Suppose that:
- $z$ follows a discrete-time Markov process with a finite state space and transition-matrix $P$.
- $x$ follows $x'=g(x,z)$, where $x'$ denotes next-period $x$.
- $g(\cdot,z)$ is continuously differentiable and invertible, for every $z$.
- $y$ follows $y'=a(x,z)+b(x,z)y.$
- $z$ takes values in $\{z_1,\dots,z_n\}$, while $x$ and $y$ take values in the real line.
I need to find a recursive formula for $\mathbb E[y\mid x,z]$.
As a first step, one could apply the conditional expectation to both sides of the recursive equation for $y$, which yields $$\mathbb E[y'\mid x,z] =a(x,z)+b(x,z)\mathbb E[y\mid x,z]. $$ I am guessing that the Markov structure of this system should allow for some link between $\mathbb E[y'\mid x,z]$ and $\mathbb E[y'\mid x',z']$ which would then lead to a recursive formula, but I haven't been able to find it.
Edit:
It seems to me that the Markov structure implies that: $$ \mathbb E[y'\mid x',z']=\sum_{z}P_{z,z'}\mathbb E[y'\mid g^{-1}(x',z),z].$$ I don't know how to formally derive this equation though, so I'm not sure it is correct.
Here is a partial answer with some progress.

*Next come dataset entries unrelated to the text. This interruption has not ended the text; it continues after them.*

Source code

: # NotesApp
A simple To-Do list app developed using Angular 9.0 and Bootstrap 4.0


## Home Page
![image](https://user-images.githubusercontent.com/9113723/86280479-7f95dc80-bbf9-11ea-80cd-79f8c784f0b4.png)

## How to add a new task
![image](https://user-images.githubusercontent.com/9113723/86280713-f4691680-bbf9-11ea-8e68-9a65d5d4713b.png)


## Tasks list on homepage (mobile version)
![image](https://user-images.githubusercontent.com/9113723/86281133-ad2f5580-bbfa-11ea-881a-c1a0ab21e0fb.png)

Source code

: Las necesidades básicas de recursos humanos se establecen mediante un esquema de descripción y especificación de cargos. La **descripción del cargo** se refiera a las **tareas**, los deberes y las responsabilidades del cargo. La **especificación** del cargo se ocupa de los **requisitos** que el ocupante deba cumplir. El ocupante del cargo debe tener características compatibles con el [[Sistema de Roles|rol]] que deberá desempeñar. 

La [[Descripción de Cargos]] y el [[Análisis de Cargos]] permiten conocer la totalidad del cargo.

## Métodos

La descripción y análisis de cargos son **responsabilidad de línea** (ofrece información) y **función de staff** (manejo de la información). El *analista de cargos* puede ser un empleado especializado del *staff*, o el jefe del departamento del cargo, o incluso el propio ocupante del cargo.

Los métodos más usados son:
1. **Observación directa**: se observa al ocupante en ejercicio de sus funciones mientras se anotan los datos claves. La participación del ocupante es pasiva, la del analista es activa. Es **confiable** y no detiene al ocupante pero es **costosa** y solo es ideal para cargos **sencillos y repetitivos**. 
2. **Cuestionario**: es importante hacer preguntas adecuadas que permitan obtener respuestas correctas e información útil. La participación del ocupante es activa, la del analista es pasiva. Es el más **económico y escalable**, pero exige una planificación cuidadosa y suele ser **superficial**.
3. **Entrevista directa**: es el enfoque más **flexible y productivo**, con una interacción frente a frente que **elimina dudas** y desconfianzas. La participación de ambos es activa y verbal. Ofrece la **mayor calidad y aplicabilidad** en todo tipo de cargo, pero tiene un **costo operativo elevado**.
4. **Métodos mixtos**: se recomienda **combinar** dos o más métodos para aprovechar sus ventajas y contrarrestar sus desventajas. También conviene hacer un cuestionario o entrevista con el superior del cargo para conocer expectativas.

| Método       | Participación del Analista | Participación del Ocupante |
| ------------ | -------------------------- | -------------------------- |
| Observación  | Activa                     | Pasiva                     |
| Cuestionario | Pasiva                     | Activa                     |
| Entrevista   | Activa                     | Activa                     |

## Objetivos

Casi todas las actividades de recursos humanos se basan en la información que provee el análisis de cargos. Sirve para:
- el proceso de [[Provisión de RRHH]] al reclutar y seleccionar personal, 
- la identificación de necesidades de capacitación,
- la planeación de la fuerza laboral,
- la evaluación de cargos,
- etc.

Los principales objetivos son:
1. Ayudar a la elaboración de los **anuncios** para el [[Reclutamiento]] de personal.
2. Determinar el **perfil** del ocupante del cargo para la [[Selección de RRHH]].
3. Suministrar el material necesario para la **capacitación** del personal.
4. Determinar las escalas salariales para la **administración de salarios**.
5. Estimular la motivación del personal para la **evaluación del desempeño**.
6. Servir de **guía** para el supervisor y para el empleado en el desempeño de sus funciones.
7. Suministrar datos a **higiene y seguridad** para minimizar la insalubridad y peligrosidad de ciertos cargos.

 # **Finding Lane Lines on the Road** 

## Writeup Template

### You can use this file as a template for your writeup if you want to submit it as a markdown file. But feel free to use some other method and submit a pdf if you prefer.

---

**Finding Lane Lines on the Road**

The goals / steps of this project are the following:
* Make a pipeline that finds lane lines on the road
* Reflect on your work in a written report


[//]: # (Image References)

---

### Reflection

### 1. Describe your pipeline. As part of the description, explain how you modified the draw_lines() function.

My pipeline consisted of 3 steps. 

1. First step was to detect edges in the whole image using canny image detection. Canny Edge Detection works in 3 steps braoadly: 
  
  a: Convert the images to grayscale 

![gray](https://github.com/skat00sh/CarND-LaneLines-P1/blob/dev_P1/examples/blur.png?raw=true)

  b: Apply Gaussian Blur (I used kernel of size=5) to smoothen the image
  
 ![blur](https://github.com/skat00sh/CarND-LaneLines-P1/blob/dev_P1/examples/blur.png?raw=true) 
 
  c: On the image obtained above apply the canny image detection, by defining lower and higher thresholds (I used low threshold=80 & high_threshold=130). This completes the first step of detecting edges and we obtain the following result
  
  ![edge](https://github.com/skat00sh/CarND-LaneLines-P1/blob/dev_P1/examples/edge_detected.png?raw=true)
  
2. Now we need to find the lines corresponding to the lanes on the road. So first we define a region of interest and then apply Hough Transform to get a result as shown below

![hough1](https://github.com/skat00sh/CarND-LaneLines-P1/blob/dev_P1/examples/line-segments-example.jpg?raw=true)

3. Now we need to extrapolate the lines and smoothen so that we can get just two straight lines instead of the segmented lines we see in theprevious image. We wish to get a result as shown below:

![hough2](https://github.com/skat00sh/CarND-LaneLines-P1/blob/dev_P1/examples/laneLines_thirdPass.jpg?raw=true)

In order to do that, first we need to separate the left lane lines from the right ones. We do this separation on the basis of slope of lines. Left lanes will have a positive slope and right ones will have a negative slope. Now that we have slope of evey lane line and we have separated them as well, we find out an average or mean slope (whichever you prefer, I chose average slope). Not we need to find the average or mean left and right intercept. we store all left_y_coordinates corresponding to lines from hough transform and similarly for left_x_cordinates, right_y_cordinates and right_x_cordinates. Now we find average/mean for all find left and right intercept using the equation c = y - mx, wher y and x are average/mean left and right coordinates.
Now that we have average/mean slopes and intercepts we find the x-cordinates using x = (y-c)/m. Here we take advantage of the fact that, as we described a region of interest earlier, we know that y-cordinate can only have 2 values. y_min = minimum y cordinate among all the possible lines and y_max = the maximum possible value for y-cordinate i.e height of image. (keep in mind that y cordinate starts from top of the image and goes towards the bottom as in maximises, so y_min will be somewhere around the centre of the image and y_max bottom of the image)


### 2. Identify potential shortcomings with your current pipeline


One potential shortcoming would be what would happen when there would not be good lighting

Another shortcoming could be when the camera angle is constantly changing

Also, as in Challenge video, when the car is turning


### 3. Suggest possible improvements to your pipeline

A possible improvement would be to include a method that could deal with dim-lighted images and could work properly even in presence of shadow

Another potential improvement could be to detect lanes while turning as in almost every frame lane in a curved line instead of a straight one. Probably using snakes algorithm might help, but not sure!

Let us use $x_t,z_t,y_t$ to denote the "current values," and $x_{t+1},z_{t+1},y_{t+1}$ to denote the "next" ones. Consider an intermediate conditional expectation with $z_t$ added:
\begin{equation*} \mathbb{E}\left(y_{t+1}|x_{t+1},z_{t+1},z_t\right) = a\left(g^{-1}\left(x_{t+1},z_t\right),z_t\right) + b\left(g^{-1}\left(x_{t+1},z_t\right),z_t\right)\mathbb{E}\left(y_t|x_{t+1},z_{t+1},z_t\right) \end{equation*}
Now, observe that $y_t$ depends on $z_{t-1},z_{t-2},...$. The Markov property works backward in time, so $z_{t+1}$ can be dropped from the condition, since $z_t$ is the "earliest" future value. Then,
$$\mathbb{E}\left(y_t|x_{t+1}=x',z_t\right) = \mathbb{E}\left(y_t|x_{t}=g^{-1}\left(x',z_t\right),z_t\right)$$
so if you already have a form for $\mathbb{E}\left(y_t|x_t,z_t\right)$, you can indeed use the above transformation, which is similar to what you have written.
The problem is that $z_t$ is not really given. You can write
$$\mathbb{E}\left(y_{t+1}|x_{t+1},z_{t+1}\right) = \sum_k \mathbb{E}\left(y_{t+1}|x_{t+1},z_{t+1},z_t=k\right)P\left(z_t=k|x_{t+1},z_{t+1}\right)$$
but the issue is that the backward transition probabilities are nonstationary, and it is not the case that $P\left(z_t =k|z_{t+1}=j\right) = P_{kj}$. These probabilities can be simplified if the chain is time-reversible or is initialized using its invariant distribution. The presence of $x_{t+1}$ in the condition also complicates matters.